4. Que apesar de termos razoáveis leis no que concerne a regulamentação da mídia no Brasil, e considerando a situação prática que analisamos acima, que obviamente indica muita luta para nós; é, em minha concepção, dever de todas as organizações de esquerda (das marxistas, trotskystas, anarquistas, stalinistas, até as mais centristas ou reformistas) superarem as então intransponíveis barreiras do sectarismo e abraçar a luta pela democratização da comunicação como um eixo – na organização e na sociedade. E quando eu digo eixo, é comprar a luta já histórica que tem o FNDC, a Intervozes e a ENECOS, que vez que outra se juntam em campanhas por todo o Brasil no tema da chamada DemoCom. Além de construir blogs importantes de opinião como o Esquerda Online, que até certo ponto é um canal de exposição e de diálogo entre a vanguarda e que postula-se mais como uma disputa de direção política de processos de luta do que propriamente situar-se em uma disputa de narrativas sociais, é preciso, além de apoiar projetos de mídia independente,
como já é feito por vocês com a que eu trabalho, o Correria, impulsionar com o movimento de comunicação a PLIP da Mídia Democrática. Ela é fruto de um debate de muitos anos, uma das ações do 1º CONFECOM (Conferência Nacional de Comunicação) que reuniu dezenas
de movimentos em 2009 e aprovou mais de 600 resoluções. Como é um projeto de lei de iniciativa popular, o que falta é reunir assinaturas pelo Brasil. O Campo político da esquerda precisa se dar conta que gritar na rua “O Povo não é Bobo, Abaixo a Rede Globo” não vai mudar nada na sociedade, e que só se engajando com os movimentos de comunicação na aplicação dessa lei, que se inspira na Lei de Medios argetina, é que poderemos, enfim, dormir mais tranquilos.

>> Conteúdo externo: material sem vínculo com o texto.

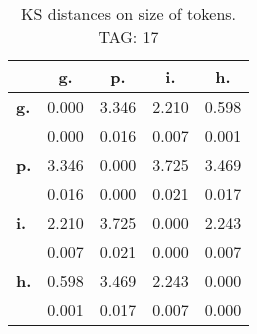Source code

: \begin{table}[h!]
\begin{center}
\begin{tabular}{| l || c | c | c | c |}\hline
 & {\bf g.} & {\bf p.} & {\bf i.} & {\bf h.} \\\hline\hline
{\bf g.} & 0.000 & 3.346 & 2.210 & 0.598 \\
{\bf } & 0.000 & 0.016 & 0.007 & 0.001 \\\hline
{\bf p.} & 3.346 & 0.000 & 3.725 & 3.469 \\
{\bf } & 0.016 & 0.000 & 0.021 & 0.017 \\\hline
{\bf i.} & 2.210 & 3.725 & 0.000 & 2.243 \\
{\bf } & 0.007 & 0.021 & 0.000 & 0.007 \\\hline
{\bf h.} & 0.598 & 3.469 & 2.243 & 0.000 \\
{\bf } & 0.001 & 0.017 & 0.007 & 0.000 \\\hline
\end{tabular}
\caption{KS distances on size of tokens. TAG: 17}
\end{center}
\end{table}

Por fim, não gostaria que achassem que este texto é um ataque simples e odioso ao PT, apesar de ele, efetivamente, contrapôr-se estruturalmente ao seu modelo de gestão. Este texto faz parte de uma perspectiva crítica, baseada no Materialismo Histórico, onde se apontam fatos objetivos e estruturantes para poder tecer considerações finais. Jamais teria chegado a tais conclusões sem a ajuda de camaradas da ENECOS e da Intervozes, aos quais me inspiro e dedico este texto, ao mesmo tempo que dedico a todos os comunicadores e comunicadoras alternativos/as, independentes, aos jornalistas pé-no-barro, que vivem os desafios de não terem rendido-se (por querer ou não) para o corporativismo da mídia tradicional, burguesa, elitista, sexista, racista, misógina, lgbtfóbica, heteronormativa,sonegadora e golpista.

*Lucas Pitta Klein é ativista pela Democratização dos Meios de Comunicação, comunicador alternativo do Correria na TVT – Tv dos Trabalhadores, militante da ENECOS – Executiva Nacional de Estudantes de Comunicação Social e graduando em Publicidade e Propaganda
na UFRGS – Universidade Federal do Rio Grande do Sul.